• [PROBLEM STATEMENT] Count the lines in the entries below that mention the string "optional", then write that number by itself.

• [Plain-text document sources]
--------------------------------

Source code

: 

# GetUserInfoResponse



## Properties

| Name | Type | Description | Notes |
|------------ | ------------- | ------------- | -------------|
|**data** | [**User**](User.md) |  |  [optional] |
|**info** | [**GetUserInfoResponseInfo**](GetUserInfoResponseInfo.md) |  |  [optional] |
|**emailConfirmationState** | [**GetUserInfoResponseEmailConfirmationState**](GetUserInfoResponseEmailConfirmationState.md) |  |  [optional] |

--------------------------------

• [PROBLEM SOLUTION] 3